The project group is very satisfied with the results we have achieved. Therefore it is not surprising that all project partners, except for Munksgaard, are willing to participate in a follow-up project, if it receives funding from NORDINFO. All the participants have found the project very useful, and wish to continue the work that is now well under way. We believe that metadata in general, and the Dublin Core in particular, will in the future be of vital importance. This fact has already been officially recognised in some countries. In Denmark and Finland the Dublin Core is the metadata format for public documents published by state and local governmental bodies; at least in Finland the decision to use the Dublin Core was influenced by the Nordic metadata.

Other Nordic countries may in the future follow the example set by Denmark and Finland, since the Dublin Core fits ideally for the purpose, and there is no competition in sight. This will not happen automatically, though: the Dublin Core needs to be advertised, and there must be new projects to enhance existing Dublin Core tools and develop new ones.

In a few years time there will be thousands of authors and publishers providing metadata in Dublin Core and local formats based on it. It is important to support metadata creation with user guides and appropriate tools. The resulting metadata must be properly indexed to motivate the providers to do the job properly. The experience from the Nordic metadata has shown that the applications and documentation required for Dublin Core production and use can be developed very effectively in international co-operation, and then adapted according to the local needs for national and regional projects.

1.2 The tasks of the project

The Nordic metadata project plan ( was written shortly after the 2nd Dublin Core Metadata Workshop in spring 1996. Since then things have changed a lot, but the main aim of the project as written into the project plan is still valid:

The Nordic Metadata Project will create a Nordic Metadata production, indexing and retrieval environment. This system is not intended for test use only, but primarily for production purposes.

From this basic aim a few subtasks were derived:

  1. Evaluation of existing metadata formats.
  2. Enhancement of the existing Dublin Core specification.
  3. Creation of conversions from Dublin Core to Nordic MARC formats and vice versa.
  4. Creation of a DC Metadata Syntax, User Environment and User Interaction.
  5. Improve the discovery and retrieval of Nordic Internet documents through a metadata aware search service.
  6. Documentation and project management.

The results of tasks 3, 4 and 5 together form what can be called a Dublin Core toolbox. The toolbox will be discussed in chapter 2. We believe that a freely available Dublin Core toolbox such as the one built in this project is highly relevant to implementors of metadata applications, since the same tools can be applied everywhere with slight modifications.
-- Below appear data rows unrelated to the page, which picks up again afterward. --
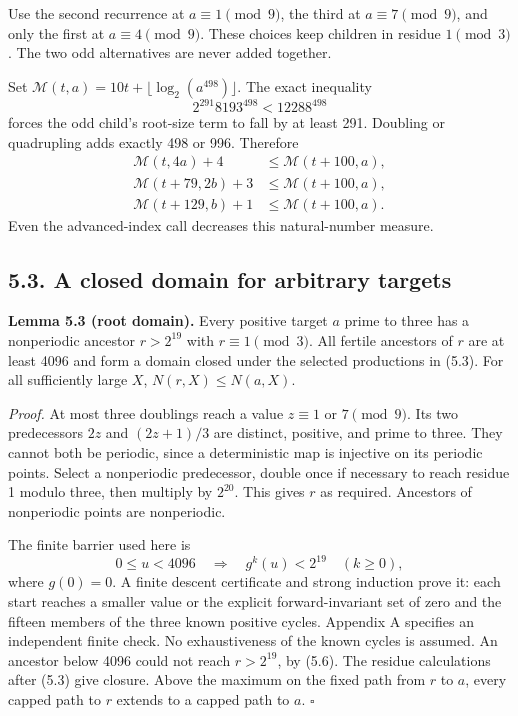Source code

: \documentclass[11pt,a4paper]{article}
\begin{document}
Use the second recurrence at \(a\equiv1\pmod9\), the third at
\(a\equiv7\pmod9\), and only the first at \(a\equiv4\pmod9\). These
choices keep children in residue \(1\pmod3\). The two odd alternatives
are never added together.

Set \(\mathcal M(t,a)=10t+\lfloor\log_2(a^{498})\rfloor\). The exact
inequality \[
2^{291}8193^{498}<12288^{498}
\tag{5.4}
\] forces the odd child's root-size term to fall by at least 291.
Doubling or quadrupling adds exactly 498 or 996. Therefore \[
\begin{aligned}
\mathcal M(t,4a)+4&\le\mathcal M(t+100,a),\\
\mathcal M(t+79,2b)+3&\le\mathcal M(t+100,a),\\
\mathcal M(t+129,b)+1&\le\mathcal M(t+100,a).
\end{aligned}
\tag{5.5}
\] Even the advanced-index call decreases this natural-number measure.

\subsection{5.3. A closed domain for arbitrary
targets}\label{a-closed-domain-for-arbitrary-targets}

\textbf{Lemma 5.3 (root domain).} Every positive target \(a\) prime to
three has a nonperiodic ancestor \(r>2^{19}\) with \(r\equiv1\pmod3\).
All fertile ancestors of \(r\) are at least 4096 and form a domain
closed under the selected productions in (5.3). For all sufficiently
large \(X\), \(N(r,X)\le N(a,X)\).

\emph{Proof.} At most three doublings reach a value \(z\equiv1\) or
\(7\pmod9\). Its two predecessors \(2z\) and \((2z+1)/3\) are distinct,
positive, and prime to three. They cannot both be periodic, since a
deterministic map is injective on its periodic points. Select a
nonperiodic predecessor, double once if necessary to reach residue 1
modulo three, then multiply by \(2^{20}\). This gives \(r\) as required.
Ancestors of nonperiodic points are nonperiodic.

The finite barrier used here is \[
0\le u<4096\quad\Longrightarrow\quad
g^k(u)<2^{19}\quad(k\ge0),
\tag{5.6}
\] where \(g(0)=0\). A finite descent certificate and strong induction
prove it: each start reaches a smaller value or the explicit
forward-invariant set of zero and the fifteen members of the three known
positive cycles. Appendix A specifies an independent finite check. No
exhaustiveness of the known cycles is assumed. An ancestor below 4096
could not reach \(r>2^{19}\), by (5.6). The residue calculations after
(5.3) give closure. Above the maximum on the fixed path from \(r\) to
\(a\), every capped path to \(r\) extends to a capped path to \(a\).
\(\square\)
\end{document}
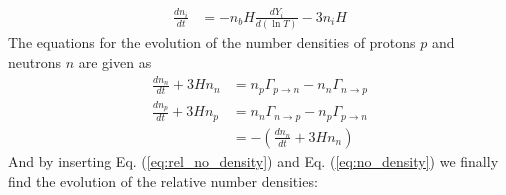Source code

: \documentclass[reprint,english,notitlepage]{revtex4-1}  %
\numberwithin{equation}{section}
\begin{document}
\begin{align}
	\frac{d n_i}{dt} &= - n_b H \frac{dY_i}{d(\ln T)} - 3 n_i H
\end{align}
The equations for the evolution of the number densities of protons $p$ and
neutrons $n$ are given as
\begin{align}
	\frac{d n_n}{dt} + 3H n_n &= n_p \Gamma_{p\rightarrow n} - n_n\Gamma_{n\rightarrow p} \\
	\frac{d n_p}{dt} + 3H n_p &= n_n\Gamma_{n\rightarrow p} - n_p \Gamma_{p\rightarrow n}  \\
														&= - \left( \frac{d n_n}{dt} + 3H n_n \right)
\end{align}
And by inserting Eq. (\ref{eq:rel_no_density}) and Eq. (\ref{eq:no_density})
we finally find the evolution of the relative number densities:
\begin{align}

\end{align}
\end{document}
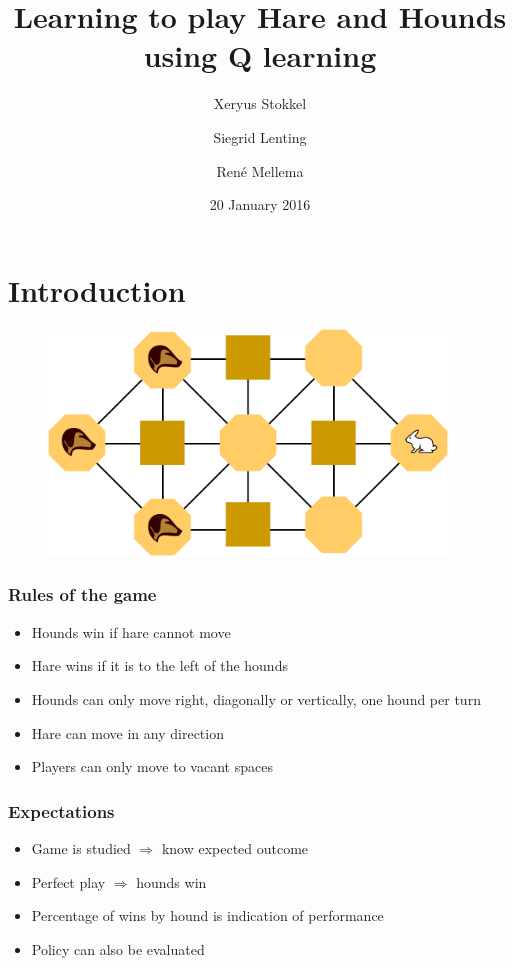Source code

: \documentclass{beamer}
\title{Learning to play Hare and Hounds using Q learning}
\author{Xeryus Stokkel \and Siegrid Lenting \and Ren\'e Mellema}
\date{20 January 2016}
\begin{document}
\begin{frame}
    \maketitle
\end{frame}

\section{Introduction}
\begin{frame}
	\begin{figure}
		\centering
		\includegraphics[width=300pt]{Hare_and_Hounds_board.png}
		\label{fig:Hare_and_Hounds_board}
	\end{figure}		
\end{frame}

\begin{frame}
    \frametitle{Rules of the game}
    \begin{itemize}
        \item Hounds win if hare cannot move
        \item Hare wins if it is to the left of the hounds
        \item Hounds can only move right, diagonally or vertically, one hound per turn
        \item Hare can move in any direction
        \item Players can only move to vacant spaces
    \end{itemize}
\end{frame}

\begin{frame}
    \frametitle{Expectations}
    \begin{itemize}
        \item Game is studied $\Rightarrow$ know expected outcome
        \item Perfect play $\Rightarrow$ hounds win
        \item Percentage of wins by hound is indication of performance
        \item Policy can also be evaluated
    \end{itemize}
\end{frame}
\end{document}
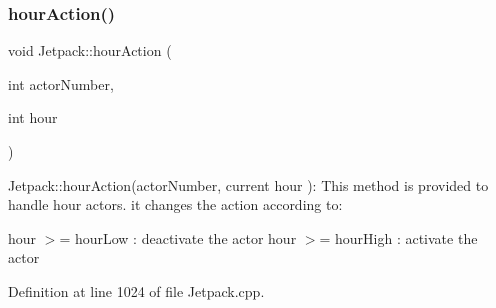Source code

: \subsubsection{\texorpdfstring{hour\+Action()}{hourAction()}}
{\footnotesize\ttfamily void Jetpack\+::hour\+Action (\begin{DoxyParamCaption}\item[{int}]{actor\+Number,  }\item[{int}]{hour }\end{DoxyParamCaption})}

Jetpack\+::hour\+Action(actor\+Number, current hour )\+: This method is provided to handle hour actors. it changes the action according to\+:

hour $>$= hour\+Low \+: deactivate the actor hour $>$= hour\+High \+: activate the actor 

Definition at line 1024 of file Jetpack.\+cpp.


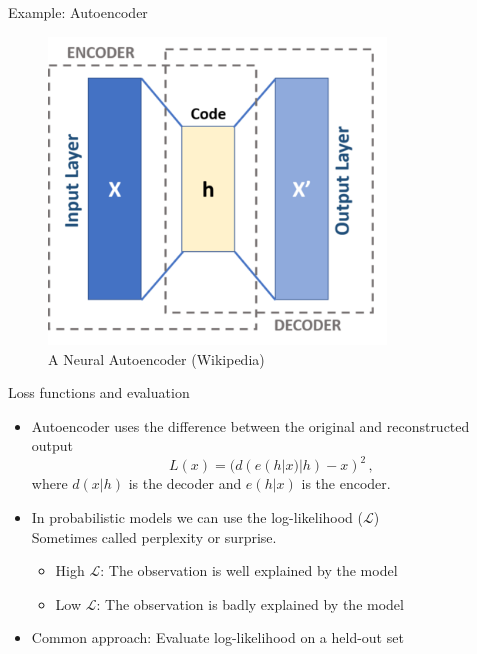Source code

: \documentclass[10pt]{beamer}
\begin{document}
\begin{frame}{Example: Autoencoder}

\begin{figure}[h]
\centering
\includegraphics[width=0.8\textwidth]{fig/440px-Autoencoder_schema.png}
\caption{A Neural Autoencoder (Wikipedia)}
\end{figure}

\end{frame}

\begin{frame}{Loss functions and evaluation}
\begin{itemize}
\item Autoencoder uses the difference between the original and reconstructed output
\[
L(x) = (d(e(h|x)|h) - x)^2\,,
\]
where $d(x|h)$ is the decoder and $e(h|x)$ is the encoder.\pause
\item In probabilistic models we can use the log-likelihood ($\mathcal{L}$) \\ Sometimes called {\color{uured} perplexity} or {\color{uured} surprise}.
\begin{itemize}
\item {\color{uured} High} $\mathcal{L}$: The observation is {\color{uured} well} explained by the model
\item {\color{uured} Low} $\mathcal{L}$: The observation is {\color{uured} badly} explained by the model
\end{itemize}
\item Common approach: Evaluate log-likelihood on a held-out set
\end{itemize}

\end{frame}
\end{document}
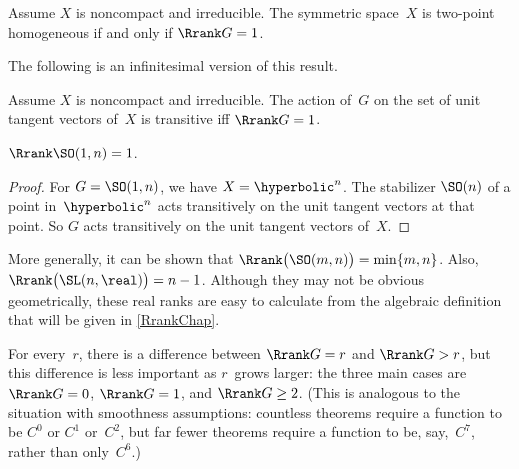 \begin{prop} \label{2ptHomog}
 Assume $X$ is noncompact and irreducible. The symmetric space~$X$ is
two-point homogeneous if and only if\/ $\Rrank G = 1$.
 \end{prop}

The following is an infinitesimal version of this result.

\begin{prop} \label{Rrank1->transitive}
 Assume $X$ is noncompact and irreducible. 
 The action of~$G$ on the set of unit tangent vectors
of~$X$ is transitive iff\/ $\Rrank G = 1$. 
 \end{prop}

\begin{cor}
 $\Rrank  \SO(1,n) = 1$.
 \end{cor}

\begin{proof}
 For $G = \SO(1,n)$, we have $X = \hyperbolic^n$. The stabilizer
$\SO(n)$ of a point in~$\hyperbolic^n$ acts transitively on the unit
tangent vectors at that point. So $G$ acts transitively on the unit
tangent vectors of~$X$.
 \end{proof}
 
More generally, it can be shown that $\Rrank \bigl( \SO(m,n) \bigr) = \min\{m,n\}$. Also,
$\Rrank \bigl( \SL(n,\real) \bigr) = n-1$. Although they may not be obvious geometrically, these real ranks are easy to calculate from the algebraic
definition that will be given in \cref{RrankChap}.

\begin{rem}
For every~$r$, there is a difference between $\Rrank G =
r$ and $\Rrank G > r$, but this difference is less
important as $r$~grows larger: the three main cases are
$\Rrank G = 0$, $\Rrank G = 1$, and $\Rrank G \ge 2$.
(This is analogous to the situation with smoothness
assumptions: countless theorems require a function to be
$C^0$ or $C^1$ or~$C^2$, but far fewer theorems require a
function to be, say,~$C^7$, rather than only~$C^6$.)
\end{rem}

%


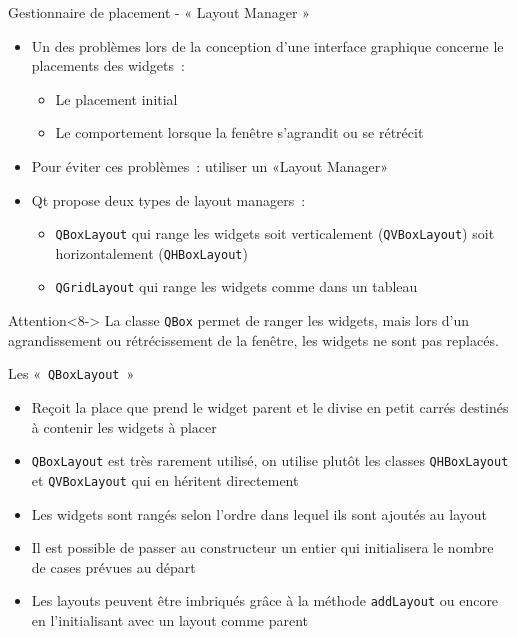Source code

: \documentclass{beamer} %
\begin{document}
\begin{frame}{Gestionnaire de placement - « Layout Manager »}
	\begin{itemize}
	\item Un des problèmes lors de la conception d'une interface graphique concerne le placements des widgets~:
		\begin{itemize}
		\item<2-> Le placement initial
		\item<3-> Le comportement lorsque la fenêtre s'agrandit ou se rétrécit
		\end{itemize}
	\item<4-> Pour éviter ces problèmes~: utiliser un «Layout Manager»
	\item<5-> Qt propose deux types de layout managers~:
		\begin{itemize}
		\item<6-> \texttt{QBoxLayout} qui range les widgets soit verticalement (\texttt{QVBoxLayout}) soit horizontalement (\texttt{QHBoxLayout})
		\item<7-> \texttt{QGridLayout} qui range les widgets comme dans un tableau
		\end{itemize}
	\end{itemize}
	\begin{alertblock}{Attention}<8->
	La classe \texttt{QBox} permet de ranger les widgets, mais lors d'un agrandissement ou rétrécissement de la fenêtre, les widgets ne sont pas replacés.
	\end{alertblock}
\end{frame}

\begin{frame}{Les «~\texttt{QBoxLayout}~» }
	\begin{itemize}
	\item Reçoit la place que prend le widget parent et le divise en petit carrés destinés à contenir les widgets à placer
	\item<2-> \texttt{QBoxLayout} est très rarement utilisé, on utilise plutôt les classes \texttt{QHBoxLayout} et \texttt{QVBoxLayout} qui en héritent directement
	\item<3-> Les widgets sont rangés selon l'ordre dans lequel ils sont ajoutés au layout
	\item<4-> Il est possible de passer au constructeur un entier qui initialisera le nombre de cases prévues au départ
	\item<5-> Les layouts peuvent être imbriqués grâce à la méthode \texttt{addLayout} ou encore en l'initialisant avec un layout comme parent
	\end{itemize}
\end{frame}
\end{document}

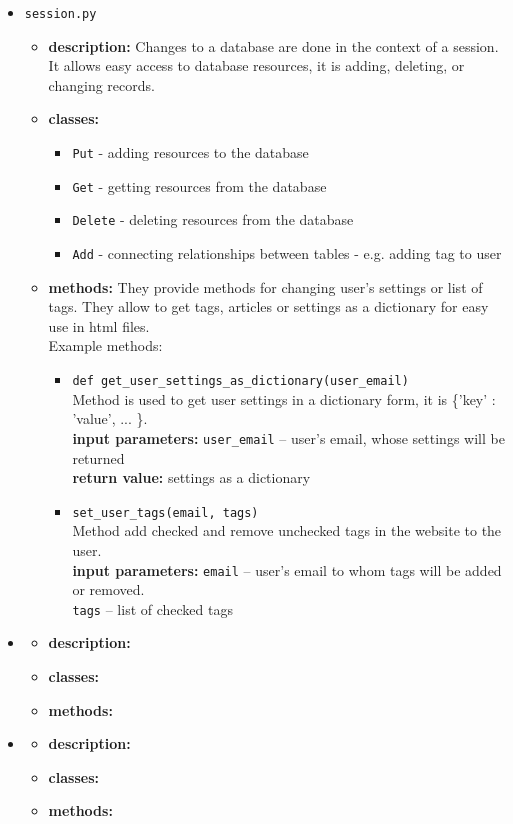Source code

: \documentclass[12pt]{article}
\begin{document}
\begin{itemize}
	\item \texttt{session.py}
	\begin{itemize}
		\item \textbf{description:} Changes to a database are done in the context of a session. It allows easy access to database resources, it is adding, deleting, or changing records.
		\item \textbf{classes:} 
			\begin{itemize}
				\item \texttt{Put} - adding resources to the database
				\item \texttt{Get} - getting resources from the database 
				\item \texttt{Delete} - deleting resources from the database
				\item \texttt{Add} - connecting relationships between tables - e.g. adding tag to user
			\end{itemize}
		\item \textbf{methods:} They provide methods for changing user's settings or list of tags. They allow to get tags, articles or settings as a dictionary for easy use in html files. \\
		Example methods:
		\begin{itemize}
			\item \texttt{def get\_user\_settings\_as\_dictionary(user\_email)} \\
			Method is used to get user settings in a dictionary form, it is \{'key' : 'value', ... \}. \\
			\textbf{input parameters:} \texttt{user\_email} -- user's email, whose settings will be returned \\
			\textbf{return value:} settings as a dictionary
			
			\item \texttt{set\_user\_tags(email, tags)} \\
			Method add checked and remove unchecked tags in the website to the user. \\
			\textbf{input parameters:} \texttt{email} -- user's email to whom tags will be added or removed. \\
									   \texttt{tags} -- list of checked tags
			
		\end{itemize}
	\end{itemize}
			
	\item \texttt{}
	\begin{itemize}
		\item \textbf{description:}
		\item \textbf{classes:} 
		\item \textbf{methods:}
	\end{itemize}

	\item \texttt{}
	\begin{itemize}
		\item \textbf{description:}
		\item \textbf{classes:} 
		\item \textbf{methods:}
	\end{itemize}
\end{itemize}
\end{document}
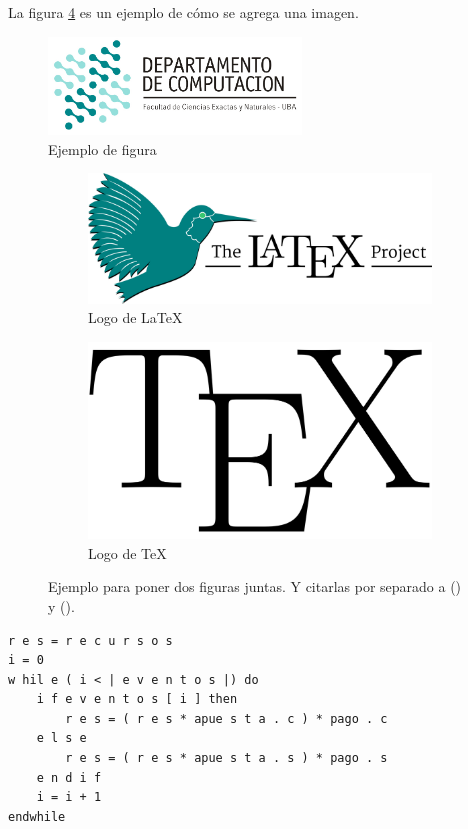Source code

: \documentclass[10pt,a4paper]{article}
\begin{document}
La figura \ref{fig:subfigs} es un ejemplo de cómo se agrega una imagen.

\begin{figure}[ht]
	\centering
	\includegraphics[width=0.6\textwidth]{logo_dc.jpg}
	\caption{Ejemplo de figura}
	\label{fig:ejemplo}
\end{figure}

\begin{figure}[ht!]
	\begin{subfigure}{0.5\textwidth}
		\includegraphics[width=0.9\linewidth]{LaTeX-project} 
		\caption{Logo de LaTeX}
		\label{fig:subfig1}
	\end{subfigure}
	\begin{subfigure}{0.5\textwidth}
		\includegraphics[width=0.7\linewidth]{TeX}
		\caption{Logo de TeX}
		\label{fig:subfig2}
	\end{subfigure}
	\caption{Ejemplo para poner dos figuras juntas. Y citarlas por separado a () y ().}
	\label{fig:subfigs}
\end{figure}



	\begin{lstlisting}[caption={Ejemplo de código (usando los estilos de la cátedra, ver las macros para más detalles)},label=code:for]
r e s = r e c u r s o s
i = 0
w hil e ( i < | e v e n t o s |) do
	i f e v e n t o s [ i ] then
		r e s = ( r e s * apue s t a . c ) * pago . c
	e l s e
		r e s = ( r e s * apue s t a . s ) * pago . s
	e n d i f
	i = i + 1
endwhile
	\end{lstlisting}
\end{document}
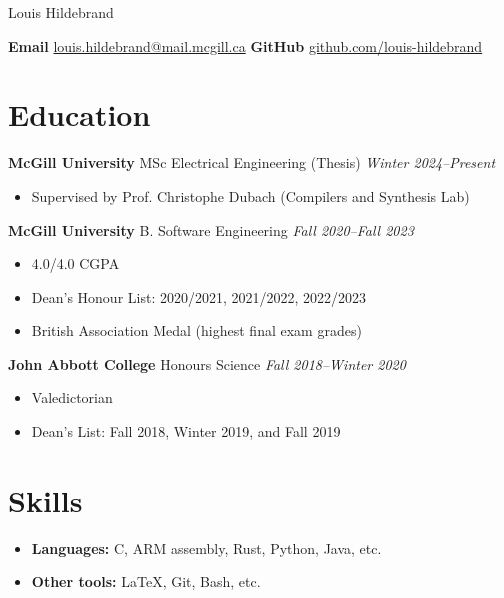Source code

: \documentclass[12pt]{article}
\newenvironment{gitemize}{\begin{itemize} \color{mygrey}}{\end{itemize}}
\begin{document}

\pagestyle{empty}

\begin{center}
	\Huge
	Louis Hildebrand
\end{center}
\vspace{0.5\baselineskip}

\textbf{Email}
\href{mailto:louis.hildebrand@mail.mcgill.ca}{louis.hildebrand@mail.mcgill.ca}
\hfill
\textbf{GitHub}
\href{https://github.com/louis-hildebrand}{github.com/louis-hildebrand}

\section*{Education}

\textbf{McGill University} MSc Electrical Engineering (Thesis)
\hfill
\textit{Winter 2024--Present}
\begin{gitemize}
	\item Supervised by Prof. Christophe Dubach (Compilers and Synthesis Lab)
\end{gitemize}

\textbf{McGill University} B. Software Engineering
\hfill
\textit{Fall 2020--Fall 2023}
\begin{gitemize}
	\item 4.0/4.0 CGPA
	\item Dean's Honour List: 2020/2021, 2021/2022, 2022/2023
	\item British Association Medal (highest final exam grades)
\end{gitemize}

\textbf{John Abbott College} Honours Science
\hfill
\textit{Fall 2018--Winter 2020}
\begin{gitemize}
	\item Valedictorian
	\item Dean's List: Fall 2018, Winter 2019, and Fall 2019
\end{gitemize}

\section*{Skills}

\begin{itemize}
	\item \textbf{Languages:} C, ARM assembly, Rust, Python, Java, etc.
	\item \textbf{Other tools:} \LaTeX, Git, Bash, etc.
\end{itemize}
\end{document}
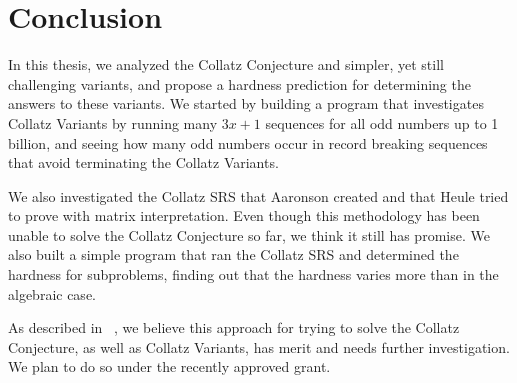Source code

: \chapter{Conclusion} \label{sec:conclusion}
In this thesis, we analyzed the Collatz Conjecture and simpler, yet still challenging variants, and propose a hardness prediction for determining the answers to these variants. We started by building a program that investigates Collatz Variants by running many $3x+1$ sequences for all odd numbers up to 1 billion, and seeing how many odd numbers occur in record breaking sequences that avoid terminating the Collatz Variants. \par
We also investigated the Collatz SRS that Aaronson created and that Heule tried to prove with matrix interpretation. Even though this methodology has been unable to solve the Collatz Conjecture so far, we think it still has promise. We also built a simple program that ran the Collatz SRS and determined the hardness for subproblems, finding out that the hardness varies more than in the algebraic case.\par
As described in ~\cite{HeuleAaronson}, we believe this approach for trying to solve the Collatz Conjecture, as well as Collatz Variants, has merit and needs further investigation. We plan to do so under the recently approved grant.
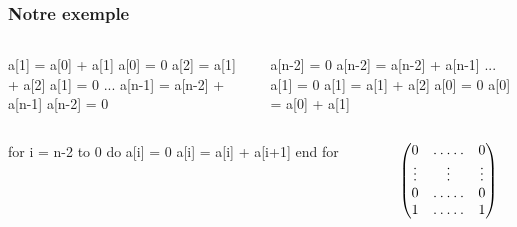 \documentclass[10pt]{beamer}
\begin{document}
\begin{frame}[fragile]
  \frametitle{Notre exemple}

  \begin{columns}
    \begin{column}{0.5\textwidth}
      \begin{center}
        \begin{minipage}{0.7\textwidth}
\begin{semiverbatim}
  a[1] = a[0] + a[1]
  a[0] = 0
  a[2] = a[1] + a[2]
  a[1] = 0
  ...
  a[n-1] = a[n-2] + a[n-1]
  a[n-2] = 0
\end{semiverbatim}
        \end{minipage}
      \end{center}
    \end{column}

    \begin{column}{0.5\textwidth}
      \begin{center}
        \begin{minipage}{0.7\textwidth}
\begin{semiverbatim}
  a[n-2] = 0
  a[n-2] = a[n-2] + a[n-1]
  ...
  a[1] = 0
  a[1] = a[1] + a[2]
  a[0] = 0
  a[0] = a[0] + a[1]
\end{semiverbatim}
        \end{minipage}
      \end{center}
    \end{column}
    \end{columns}
  
  \vfill
  \pause

  \begin{columns}

    \begin{column}{0.5\textwidth}
      \begin{center}
        \begin{minipage}{0.7\textwidth}
\begin{semiverbatim}
  for i = n-2 to 0 do
    a[i] = 0
    a[i] = a[i] + a[i+1]
  end for
\end{semiverbatim}
        \end{minipage}
      \end{center}
    \end{column}

    \begin{column}{0.5\textwidth}

      \begin{equation*}
        \begin{pmatrix}
          0 & \hdotsfor{3} & 0\\
          \vdots  &  &\vdots&& \vdots \\
          0 & \hdotsfor{3} & 0\\
          1 & \hdotsfor{3} & 1
        \end{pmatrix}
      \end{equation*}

    \end{column}
  \end{columns}
\end{frame}
\end{document}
In chapter 2 we will also cover the feedback collected from the users of the metadata template and user guide. Tasks 1 and 2 from the list above will be discussed later in this chapter. Documentation and project management is covered in chapter 3. Chapter 1.3 contains a description of the Dublin Core, without which it would be more difficult to understand the choices made in the project.

As a whole the project has followed the original guidelines quite well. There has been no need to change the basic aim of the project – building tools needed for a complete metadata utilisation environment. Developments elsewhere or in the project itself have not made it unnecessary to maintain and further develop a Nordic Dublin Core tool set. On the contrary – it is our belief that high-quality domestic services in this area are important. One should not rely on international tools that cannot be modified according to local requirements. Nordic services that can be easily parametrised to satisfy local needs in each country are a good choice for us.

The original project plan did not propose the creation of a metadata template, but it became clear to us very early that such a tool must be built to enable users to provide high quality metadata. Another change motivated by our aim to serve users better was the replacement of the Dublin Core test database with national metadata databases, which are a production service where Dublin Core records are only a fraction of all metadata available for searching.

As the project has built vital national services, long-time maintenance of our metadata utilisation tools must be guaranteed by some means. It is not acceptable that routine maintenance of for instance metadata databases is dependent on project money from NORDINFO or other agencies primarily funding library IT-related research and development. We propose that the national libraries and other organisations, which maintain national services and having national responsibilities should accept their responsibilities in guaranteeing the long-time availability of national library IT services. This can be realised by a) direct funding from these organisations and b) acceptance of responsibility for the service. This does not necessarily mean that the national library should maintain the service itself; it can nominate another organisation for the job.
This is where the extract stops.